** WHAT IS REQUIRED **
Pull every line that includes the word "Implementar" from the data.

** DATASET RECORDS **
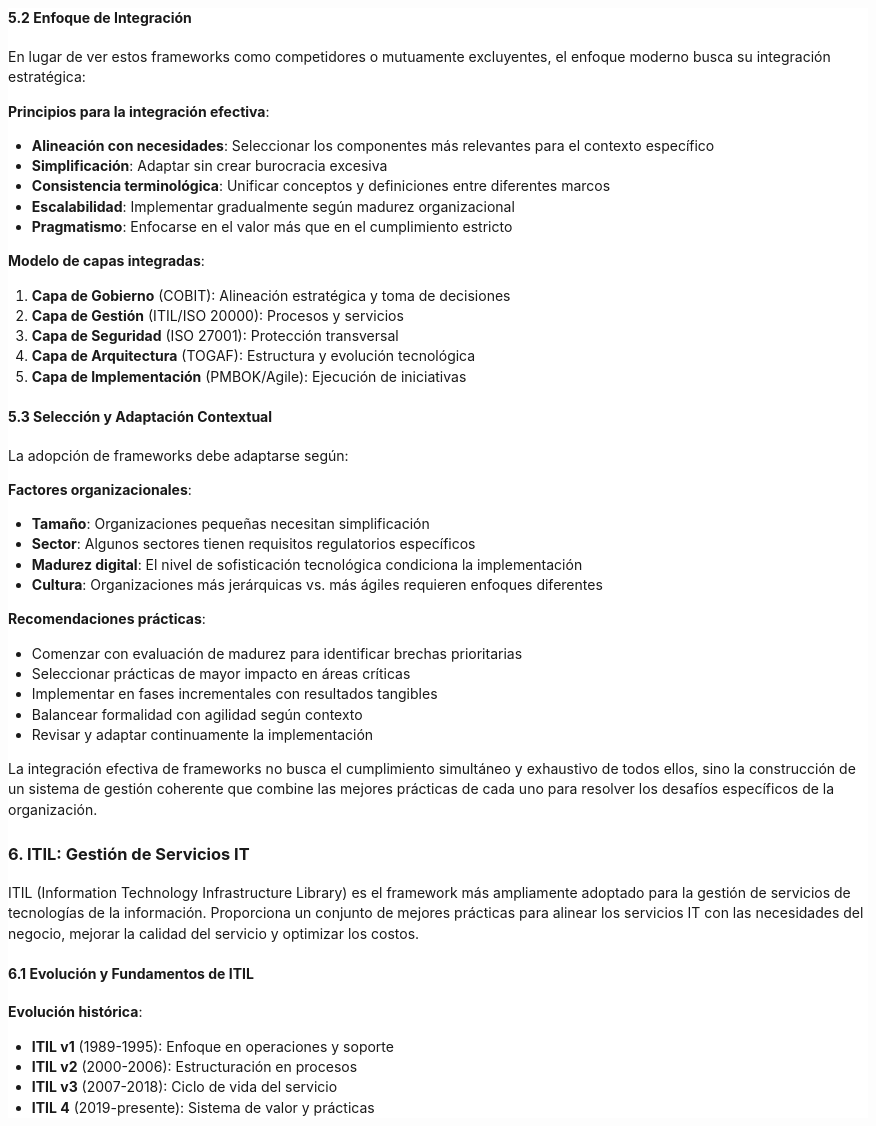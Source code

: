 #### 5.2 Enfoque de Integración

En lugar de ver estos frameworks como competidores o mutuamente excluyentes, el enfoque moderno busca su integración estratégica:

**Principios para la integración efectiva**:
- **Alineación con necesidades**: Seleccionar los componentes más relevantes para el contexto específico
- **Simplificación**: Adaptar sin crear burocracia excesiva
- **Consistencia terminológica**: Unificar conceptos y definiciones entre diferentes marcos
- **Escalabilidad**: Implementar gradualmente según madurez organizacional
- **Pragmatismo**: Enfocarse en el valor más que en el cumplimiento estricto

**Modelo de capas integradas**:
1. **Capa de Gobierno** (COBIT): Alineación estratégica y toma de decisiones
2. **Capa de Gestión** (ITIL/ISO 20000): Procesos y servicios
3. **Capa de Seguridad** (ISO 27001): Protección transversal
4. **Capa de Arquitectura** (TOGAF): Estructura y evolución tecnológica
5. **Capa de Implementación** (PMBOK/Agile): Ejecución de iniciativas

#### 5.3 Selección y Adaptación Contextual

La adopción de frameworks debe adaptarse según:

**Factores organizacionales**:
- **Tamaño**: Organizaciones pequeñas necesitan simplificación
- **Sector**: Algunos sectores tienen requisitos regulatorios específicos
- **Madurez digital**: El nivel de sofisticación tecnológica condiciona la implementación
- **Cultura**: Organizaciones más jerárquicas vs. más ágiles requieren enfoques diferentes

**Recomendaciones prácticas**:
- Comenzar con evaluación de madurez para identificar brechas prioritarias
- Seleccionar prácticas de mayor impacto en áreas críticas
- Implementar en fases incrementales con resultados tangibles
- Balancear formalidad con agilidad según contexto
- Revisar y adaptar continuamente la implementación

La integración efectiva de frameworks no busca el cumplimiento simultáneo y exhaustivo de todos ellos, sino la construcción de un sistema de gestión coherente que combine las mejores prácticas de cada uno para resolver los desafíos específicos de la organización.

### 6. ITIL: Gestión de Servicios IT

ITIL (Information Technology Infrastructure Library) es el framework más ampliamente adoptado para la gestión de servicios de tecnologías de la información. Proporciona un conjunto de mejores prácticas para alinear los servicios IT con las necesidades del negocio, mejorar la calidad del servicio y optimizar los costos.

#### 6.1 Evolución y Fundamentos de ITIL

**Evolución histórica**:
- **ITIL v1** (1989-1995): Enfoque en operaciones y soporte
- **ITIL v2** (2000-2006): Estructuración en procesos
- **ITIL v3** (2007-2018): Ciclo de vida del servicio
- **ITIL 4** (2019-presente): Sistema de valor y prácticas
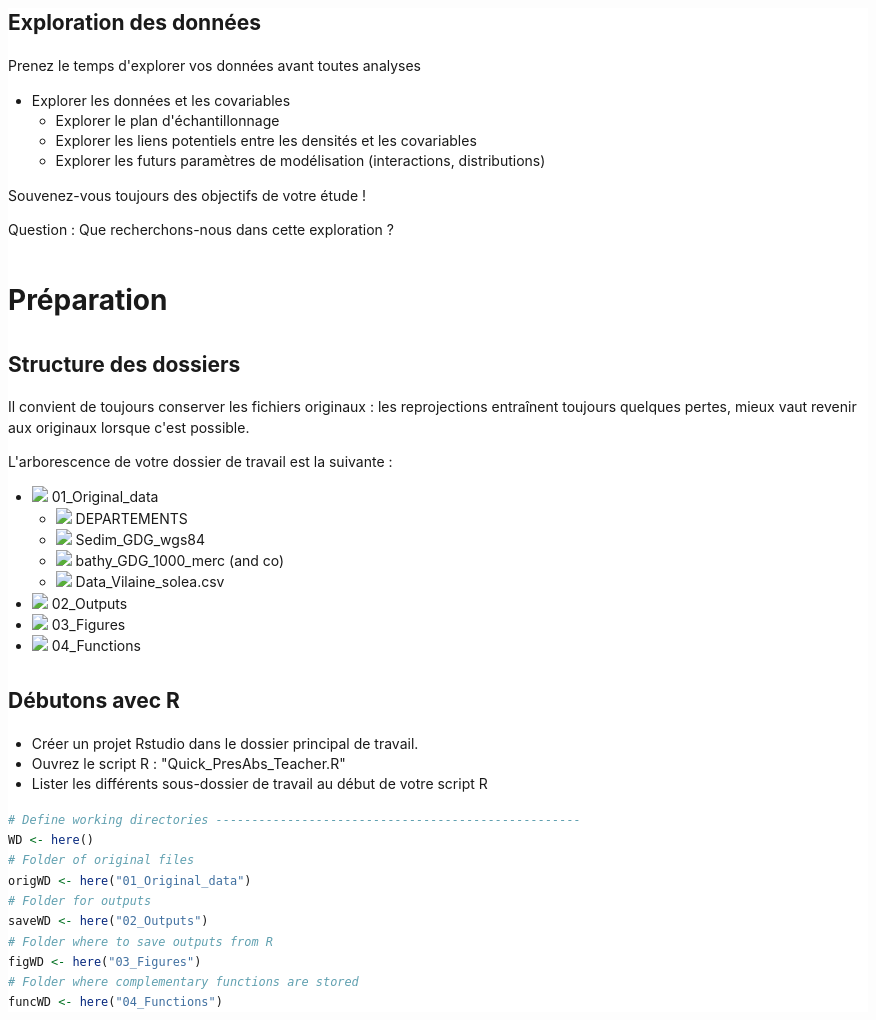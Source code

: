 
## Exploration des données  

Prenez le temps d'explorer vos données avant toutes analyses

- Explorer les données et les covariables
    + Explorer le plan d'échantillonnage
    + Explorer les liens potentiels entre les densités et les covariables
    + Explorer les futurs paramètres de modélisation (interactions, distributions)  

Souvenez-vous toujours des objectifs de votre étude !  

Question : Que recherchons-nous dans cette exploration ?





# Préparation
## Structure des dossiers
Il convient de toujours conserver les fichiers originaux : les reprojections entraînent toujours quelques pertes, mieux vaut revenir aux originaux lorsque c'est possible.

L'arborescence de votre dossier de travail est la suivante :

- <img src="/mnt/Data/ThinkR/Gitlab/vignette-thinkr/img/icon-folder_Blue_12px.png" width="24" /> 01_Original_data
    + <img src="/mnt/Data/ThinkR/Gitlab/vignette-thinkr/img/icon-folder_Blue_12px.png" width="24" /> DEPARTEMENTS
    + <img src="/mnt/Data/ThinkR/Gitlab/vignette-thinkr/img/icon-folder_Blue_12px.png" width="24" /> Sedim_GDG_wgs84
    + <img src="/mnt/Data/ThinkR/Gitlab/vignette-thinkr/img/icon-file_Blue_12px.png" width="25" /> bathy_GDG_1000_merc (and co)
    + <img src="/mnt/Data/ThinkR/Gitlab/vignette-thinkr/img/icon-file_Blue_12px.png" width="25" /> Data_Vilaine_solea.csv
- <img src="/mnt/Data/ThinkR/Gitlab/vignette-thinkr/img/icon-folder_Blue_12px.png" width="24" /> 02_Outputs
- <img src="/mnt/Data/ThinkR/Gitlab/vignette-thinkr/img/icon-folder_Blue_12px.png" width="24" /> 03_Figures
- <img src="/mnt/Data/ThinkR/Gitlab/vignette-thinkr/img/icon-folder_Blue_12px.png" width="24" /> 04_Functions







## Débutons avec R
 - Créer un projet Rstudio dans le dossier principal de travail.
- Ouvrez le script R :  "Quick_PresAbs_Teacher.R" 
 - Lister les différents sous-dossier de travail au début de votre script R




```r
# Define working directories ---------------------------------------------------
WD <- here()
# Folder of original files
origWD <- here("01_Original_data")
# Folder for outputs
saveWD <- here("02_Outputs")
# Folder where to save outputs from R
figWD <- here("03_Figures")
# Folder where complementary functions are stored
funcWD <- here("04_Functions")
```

** TASK OUTPUT **
- **Escalabilidad**: Implementar gradualmente según madurez organizacional
- Implementar en fases incrementales con resultados tangibles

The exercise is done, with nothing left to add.